How many lines of the entries hold the string "neuron"? Reply with the number alone.

• • •

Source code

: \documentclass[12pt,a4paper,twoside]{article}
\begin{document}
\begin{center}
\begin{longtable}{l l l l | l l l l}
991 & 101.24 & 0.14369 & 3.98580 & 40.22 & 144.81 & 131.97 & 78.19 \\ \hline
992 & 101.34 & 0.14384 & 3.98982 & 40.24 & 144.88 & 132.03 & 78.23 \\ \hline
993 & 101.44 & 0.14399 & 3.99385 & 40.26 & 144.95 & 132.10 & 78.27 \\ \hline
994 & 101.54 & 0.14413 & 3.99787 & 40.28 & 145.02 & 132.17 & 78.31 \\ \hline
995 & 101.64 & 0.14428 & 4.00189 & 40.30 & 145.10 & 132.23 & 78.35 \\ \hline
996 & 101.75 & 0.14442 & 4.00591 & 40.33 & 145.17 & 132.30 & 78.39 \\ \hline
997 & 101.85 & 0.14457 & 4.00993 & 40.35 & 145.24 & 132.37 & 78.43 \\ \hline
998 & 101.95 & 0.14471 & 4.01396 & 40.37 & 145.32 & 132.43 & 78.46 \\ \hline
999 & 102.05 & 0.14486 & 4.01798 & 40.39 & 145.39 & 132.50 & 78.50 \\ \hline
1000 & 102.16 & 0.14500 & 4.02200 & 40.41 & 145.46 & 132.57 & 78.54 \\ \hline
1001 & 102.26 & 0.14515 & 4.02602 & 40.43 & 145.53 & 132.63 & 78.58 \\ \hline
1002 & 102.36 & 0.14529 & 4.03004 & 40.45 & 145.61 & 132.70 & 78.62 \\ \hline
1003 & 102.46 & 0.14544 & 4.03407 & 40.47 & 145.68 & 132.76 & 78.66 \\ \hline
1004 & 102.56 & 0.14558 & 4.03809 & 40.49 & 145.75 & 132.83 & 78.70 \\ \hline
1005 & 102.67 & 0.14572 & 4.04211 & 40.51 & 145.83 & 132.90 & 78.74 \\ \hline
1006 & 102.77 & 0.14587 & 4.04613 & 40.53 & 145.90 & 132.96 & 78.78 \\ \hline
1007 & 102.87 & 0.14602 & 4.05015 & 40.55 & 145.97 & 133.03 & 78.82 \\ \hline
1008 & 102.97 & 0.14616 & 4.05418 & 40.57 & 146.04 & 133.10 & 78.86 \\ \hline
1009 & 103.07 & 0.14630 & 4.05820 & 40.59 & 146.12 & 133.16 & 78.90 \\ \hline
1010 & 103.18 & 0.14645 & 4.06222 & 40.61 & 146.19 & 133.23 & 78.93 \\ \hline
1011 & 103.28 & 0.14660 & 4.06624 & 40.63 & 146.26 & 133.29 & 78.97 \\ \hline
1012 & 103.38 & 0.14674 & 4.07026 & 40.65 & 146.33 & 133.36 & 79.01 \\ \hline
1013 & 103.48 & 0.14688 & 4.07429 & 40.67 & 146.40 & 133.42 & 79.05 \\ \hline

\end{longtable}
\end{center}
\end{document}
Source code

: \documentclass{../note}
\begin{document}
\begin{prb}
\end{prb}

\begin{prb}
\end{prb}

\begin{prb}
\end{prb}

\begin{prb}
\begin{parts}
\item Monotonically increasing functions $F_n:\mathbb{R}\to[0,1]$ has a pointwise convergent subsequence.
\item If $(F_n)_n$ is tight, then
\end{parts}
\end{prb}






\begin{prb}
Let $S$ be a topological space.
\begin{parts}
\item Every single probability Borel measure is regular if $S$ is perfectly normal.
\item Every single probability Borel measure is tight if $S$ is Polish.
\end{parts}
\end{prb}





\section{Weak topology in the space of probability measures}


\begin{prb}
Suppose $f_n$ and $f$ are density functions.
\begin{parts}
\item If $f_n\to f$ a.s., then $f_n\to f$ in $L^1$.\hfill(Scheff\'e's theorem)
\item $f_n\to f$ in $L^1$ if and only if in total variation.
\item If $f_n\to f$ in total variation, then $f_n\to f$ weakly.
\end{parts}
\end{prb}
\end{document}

• • •

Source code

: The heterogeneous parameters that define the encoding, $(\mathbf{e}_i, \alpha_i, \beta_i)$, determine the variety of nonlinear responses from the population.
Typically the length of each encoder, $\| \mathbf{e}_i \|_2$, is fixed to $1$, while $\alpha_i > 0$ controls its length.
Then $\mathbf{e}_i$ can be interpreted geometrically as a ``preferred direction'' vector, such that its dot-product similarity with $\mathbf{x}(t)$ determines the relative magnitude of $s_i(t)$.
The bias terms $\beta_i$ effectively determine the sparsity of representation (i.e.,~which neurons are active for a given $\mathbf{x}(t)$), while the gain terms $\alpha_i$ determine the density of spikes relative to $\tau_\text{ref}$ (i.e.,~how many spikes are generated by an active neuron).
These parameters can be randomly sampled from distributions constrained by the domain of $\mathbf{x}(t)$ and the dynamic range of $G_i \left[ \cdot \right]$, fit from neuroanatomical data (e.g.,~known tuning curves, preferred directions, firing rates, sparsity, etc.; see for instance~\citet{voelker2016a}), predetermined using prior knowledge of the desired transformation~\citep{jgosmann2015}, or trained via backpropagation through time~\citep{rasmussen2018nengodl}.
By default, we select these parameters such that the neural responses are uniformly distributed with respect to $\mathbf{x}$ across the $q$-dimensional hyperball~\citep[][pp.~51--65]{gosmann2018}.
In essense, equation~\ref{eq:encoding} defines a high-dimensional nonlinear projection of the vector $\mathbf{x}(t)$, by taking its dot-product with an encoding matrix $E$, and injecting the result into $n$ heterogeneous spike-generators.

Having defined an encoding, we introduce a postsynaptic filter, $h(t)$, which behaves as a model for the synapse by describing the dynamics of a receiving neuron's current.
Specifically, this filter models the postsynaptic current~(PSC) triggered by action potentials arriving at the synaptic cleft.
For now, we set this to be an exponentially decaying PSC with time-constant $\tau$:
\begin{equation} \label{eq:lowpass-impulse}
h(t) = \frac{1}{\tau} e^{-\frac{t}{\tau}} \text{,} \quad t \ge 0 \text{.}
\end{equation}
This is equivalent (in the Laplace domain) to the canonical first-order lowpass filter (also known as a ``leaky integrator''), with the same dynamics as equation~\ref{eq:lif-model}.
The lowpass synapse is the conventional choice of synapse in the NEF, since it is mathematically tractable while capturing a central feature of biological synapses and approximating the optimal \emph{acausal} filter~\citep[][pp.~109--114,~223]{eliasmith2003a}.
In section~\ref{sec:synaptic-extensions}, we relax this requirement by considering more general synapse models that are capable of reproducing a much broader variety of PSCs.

• • •

**RESULT:** 2